Similarly, where the human right to adequate food and nutrition includes improved access to land for small-scale food producers "to feed oneself" and for those groups directly affected by land grabbing, the corporate-driven agenda of the G8 initiative is concerned about an easy and cheap process of land allocation for investors.
An increase of private sector involvement is furthermore evident in the area of social protection - an area which has traditionally been the sole responsibility of the state. The role of the state in relation to social protection is reduced through the creation of a climate beneficial to foreign investment by formulating corporate-friendly policy frameworks and opening up social protection-related areas to private investors. Also, the income-generating measures propagated by the G8 need to be assessed carefully due primarily to the fact that the strategy of the Alliance is geared toward land acquisition for private corporations focusing on large-scale, capital-intensive, and extensive agriculture which requires reduced labor input.
Furthermore, the G8's simplistic understanding of the nutritional dimension of food production has resulted in the proposal of a limited economic model. It neglects the fact that food and nutrition security does not simply entail the increase of caloric intake, but rather a consistent access to diverse and nutritious diets (in terms of quantity and quality), culturally-adequate food, the recognition of the important role of protecting women's rights and their nutrition, as well as access to basic public services to ensure nutritional well-being and human dignity.

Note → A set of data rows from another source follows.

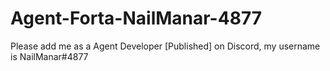 # Agent-Forta-NailManar-4877
Please add me as a Agent Developer [Published] on Discord, my username is NailManar#4877
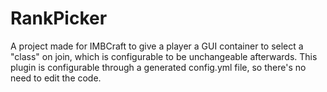 # RankPicker
A project made for IMBCraft to give a player a GUI container to select a "class" on join, which is configurable to be unchangeable afterwards. This plugin is configurable through a generated config.yml file, so there's no need to edit the code. 
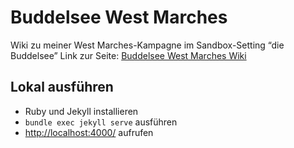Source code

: # Buddelsee West Marches
Wiki zu meiner West Marches-Kampagne im Sandbox-Setting “die Buddelsee”
Link zur Seite: [Buddelsee West Marches Wiki](https://callithrocksfall.github.io/BuddelseeWestMarches/)

## Lokal ausführen
- Ruby und Jekyll installieren
- `bundle exec jekyll serve` ausführen
- [http://localhost:4000/](http://localhost:4000/) aufrufen
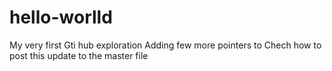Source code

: # hello-worlld
My very first Gti hub exploration
Adding few more pointers
to Chech how to post this update to the master file
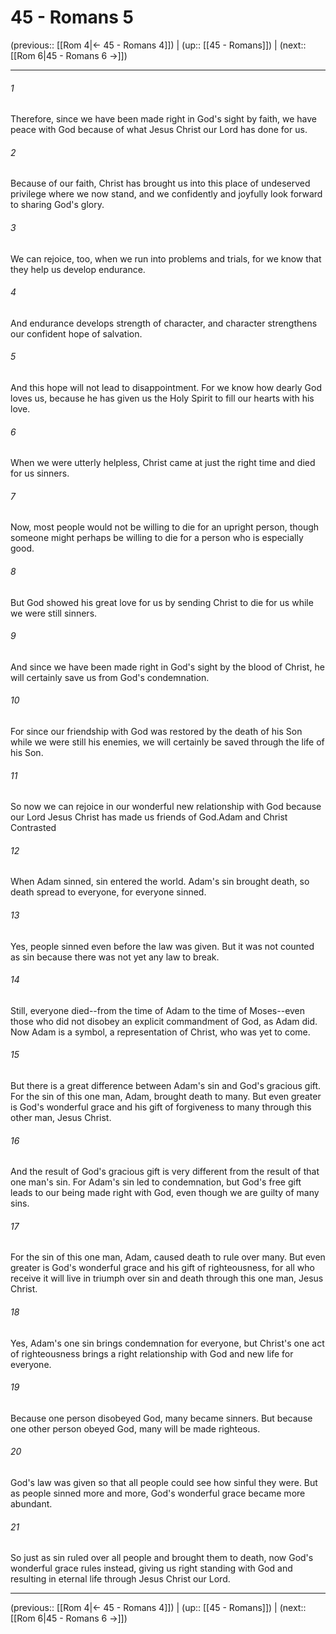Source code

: # 45 - Romans 5

(previous:: [[Rom 4|← 45 - Romans 4]]) | (up:: [[45 - Romans]]) | (next:: [[Rom 6|45 - Romans 6 →]])

***


###### 1 
Therefore, since we have been made right in God's sight by faith, we have peace with God because of what Jesus Christ our Lord has done for us. 

###### 2 
Because of our faith, Christ has brought us into this place of undeserved privilege where we now stand, and we confidently and joyfully look forward to sharing God's glory. 

###### 3 
We can rejoice, too, when we run into problems and trials, for we know that they help us develop endurance. 

###### 4 
And endurance develops strength of character, and character strengthens our confident hope of salvation. 

###### 5 
And this hope will not lead to disappointment. For we know how dearly God loves us, because he has given us the Holy Spirit to fill our hearts with his love. 

###### 6 
When we were utterly helpless, Christ came at just the right time and died for us sinners. 

###### 7 
Now, most people would not be willing to die for an upright person, though someone might perhaps be willing to die for a person who is especially good. 

###### 8 
But God showed his great love for us by sending Christ to die for us while we were still sinners. 

###### 9 
And since we have been made right in God's sight by the blood of Christ, he will certainly save us from God's condemnation. 

###### 10 
For since our friendship with God was restored by the death of his Son while we were still his enemies, we will certainly be saved through the life of his Son. 

###### 11 
So now we can rejoice in our wonderful new relationship with God because our Lord Jesus Christ has made us friends of God.Adam and Christ Contrasted 

###### 12 
When Adam sinned, sin entered the world. Adam's sin brought death, so death spread to everyone, for everyone sinned. 

###### 13 
Yes, people sinned even before the law was given. But it was not counted as sin because there was not yet any law to break. 

###### 14 
Still, everyone died--from the time of Adam to the time of Moses--even those who did not disobey an explicit commandment of God, as Adam did. Now Adam is a symbol, a representation of Christ, who was yet to come. 

###### 15 
But there is a great difference between Adam's sin and God's gracious gift. For the sin of this one man, Adam, brought death to many. But even greater is God's wonderful grace and his gift of forgiveness to many through this other man, Jesus Christ. 

###### 16 
And the result of God's gracious gift is very different from the result of that one man's sin. For Adam's sin led to condemnation, but God's free gift leads to our being made right with God, even though we are guilty of many sins. 

###### 17 
For the sin of this one man, Adam, caused death to rule over many. But even greater is God's wonderful grace and his gift of righteousness, for all who receive it will live in triumph over sin and death through this one man, Jesus Christ. 

###### 18 
Yes, Adam's one sin brings condemnation for everyone, but Christ's one act of righteousness brings a right relationship with God and new life for everyone. 

###### 19 
Because one person disobeyed God, many became sinners. But because one other person obeyed God, many will be made righteous. 

###### 20 
God's law was given so that all people could see how sinful they were. But as people sinned more and more, God's wonderful grace became more abundant. 

###### 21 
So just as sin ruled over all people and brought them to death, now God's wonderful grace rules instead, giving us right standing with God and resulting in eternal life through Jesus Christ our Lord.

***

(previous:: [[Rom 4|← 45 - Romans 4]]) | (up:: [[45 - Romans]]) | (next:: [[Rom 6|45 - Romans 6 →]])
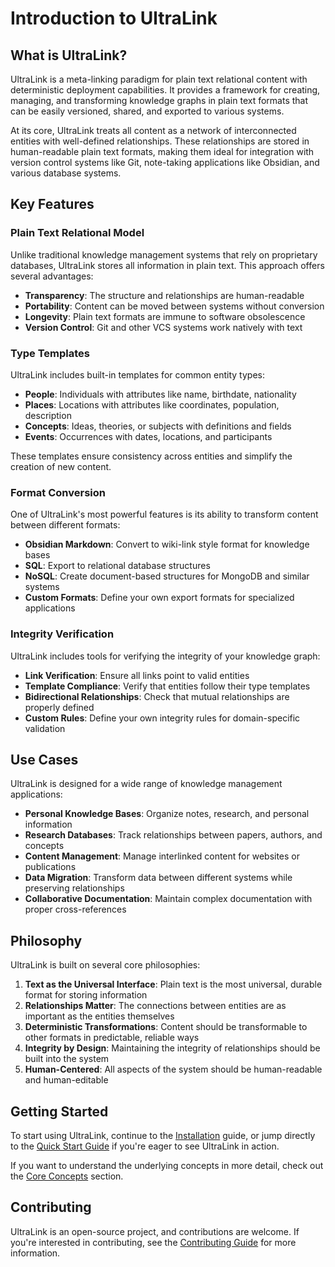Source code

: # Introduction to UltraLink

## What is UltraLink?

UltraLink is a meta-linking paradigm for plain text relational content with deterministic deployment capabilities. It provides a framework for creating, managing, and transforming knowledge graphs in plain text formats that can be easily versioned, shared, and exported to various systems.

At its core, UltraLink treats all content as a network of interconnected entities with well-defined relationships. These relationships are stored in human-readable plain text formats, making them ideal for integration with version control systems like Git, note-taking applications like Obsidian, and various database systems.

## Key Features

### Plain Text Relational Model

Unlike traditional knowledge management systems that rely on proprietary databases, UltraLink stores all information in plain text. This approach offers several advantages:

- **Transparency**: The structure and relationships are human-readable
- **Portability**: Content can be moved between systems without conversion
- **Longevity**: Plain text formats are immune to software obsolescence
- **Version Control**: Git and other VCS systems work natively with text

### Type Templates

UltraLink includes built-in templates for common entity types:

- **People**: Individuals with attributes like name, birthdate, nationality
- **Places**: Locations with attributes like coordinates, population, description
- **Concepts**: Ideas, theories, or subjects with definitions and fields
- **Events**: Occurrences with dates, locations, and participants

These templates ensure consistency across entities and simplify the creation of new content.

### Format Conversion

One of UltraLink's most powerful features is its ability to transform content between different formats:

- **Obsidian Markdown**: Convert to wiki-link style format for knowledge bases
- **SQL**: Export to relational database structures
- **NoSQL**: Create document-based structures for MongoDB and similar systems
- **Custom Formats**: Define your own export formats for specialized applications

### Integrity Verification

UltraLink includes tools for verifying the integrity of your knowledge graph:

- **Link Verification**: Ensure all links point to valid entities
- **Template Compliance**: Verify that entities follow their type templates
- **Bidirectional Relationships**: Check that mutual relationships are properly defined
- **Custom Rules**: Define your own integrity rules for domain-specific validation

## Use Cases

UltraLink is designed for a wide range of knowledge management applications:

- **Personal Knowledge Bases**: Organize notes, research, and personal information
- **Research Databases**: Track relationships between papers, authors, and concepts
- **Content Management**: Manage interlinked content for websites or publications
- **Data Migration**: Transform data between different systems while preserving relationships
- **Collaborative Documentation**: Maintain complex documentation with proper cross-references

## Philosophy

UltraLink is built on several core philosophies:

1. **Text as the Universal Interface**: Plain text is the most universal, durable format for storing information
2. **Relationships Matter**: The connections between entities are as important as the entities themselves
3. **Deterministic Transformations**: Content should be transformable to other formats in predictable, reliable ways
4. **Integrity by Design**: Maintaining the integrity of relationships should be built into the system
5. **Human-Centered**: All aspects of the system should be human-readable and human-editable

## Getting Started

To start using UltraLink, continue to the [Installation](./installation.md) guide, or jump directly to the [Quick Start Guide](./quick-start.md) if you're eager to see UltraLink in action.

If you want to understand the underlying concepts in more detail, check out the [Core Concepts](../concepts/relational-model.md) section.

## Contributing

UltraLink is an open-source project, and contributions are welcome. If you're interested in contributing, see the [Contributing Guide](../contributing/development.md) for more information.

In conclusion, FIAN's policy paper fundamentally questions the legitimate role of the G8 in regards to food security and nutrition. It reiterates the demand that G8 countries implement the decisions by Committee on World Food Security (CFS), such as the Guidelines on the Governance of Tenure of Land, Fisheries and Forests, and do not sideline and weaken the CFS as the foremost legitimate and democratic multilateral governing body on food security and nutrition with such an initiative.